What you need to do – Please retype the records below exactly as they appear, but leave out the pictures.

Collected data –

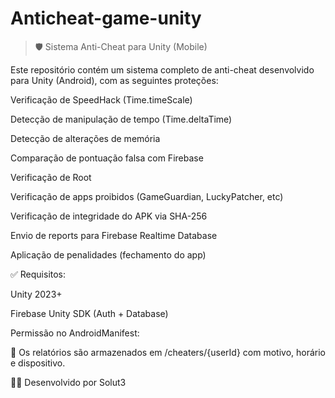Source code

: # Anticheat-game-unity

> 🛡️ Sistema Anti-Cheat para Unity (Mobile)

Este repositório contém um sistema completo de anti-cheat desenvolvido para Unity (Android), com as seguintes proteções:

Verificação de SpeedHack (Time.timeScale)

Detecção de manipulação de tempo (Time.deltaTime)

Detecção de alterações de memória

Comparação de pontuação falsa com Firebase

Verificação de Root

Verificação de apps proibidos (GameGuardian, LuckyPatcher, etc)

Verificação de integridade do APK via SHA-256

Envio de reports para Firebase Realtime Database

Aplicação de penalidades (fechamento do app)


✅ Requisitos:

Unity 2023+

Firebase Unity SDK (Auth + Database)

Permissão no AndroidManifest:


<uses-permission android:name="android.permission.QUERY_ALL_PACKAGES" />

🔐 Os relatórios são armazenados em /cheaters/{userId} com motivo, horário e dispositivo.

👨‍💻 Desenvolvido por Solut3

Answer box –
Source code

: # Anticheat-game-unity

> 🛡️ Sistema Anti-Cheat para Unity (Mobile)

Este repositório contém um sistema completo de anti-cheat desenvolvido para Unity (Android), com as seguintes proteções:

Verificação de SpeedHack (Time.timeScale)

Detecção de manipulação de tempo (Time.deltaTime)

Detecção de alterações de memória

Comparação de pontuação falsa com Firebase

Verificação de Root

Verificação de apps proibidos (GameGuardian, LuckyPatcher, etc)

Verificação de integridade do APK via SHA-256

Envio de reports para Firebase Realtime Database

Aplicação de penalidades (fechamento do app)


✅ Requisitos:

Unity 2023+

Firebase Unity SDK (Auth + Database)

Permissão no AndroidManifest:


<uses-permission android:name="android.permission.QUERY_ALL_PACKAGES" />

🔐 Os relatórios são armazenados em /cheaters/{userId} com motivo, horário e dispositivo.

👨‍💻 Desenvolvido por Solut3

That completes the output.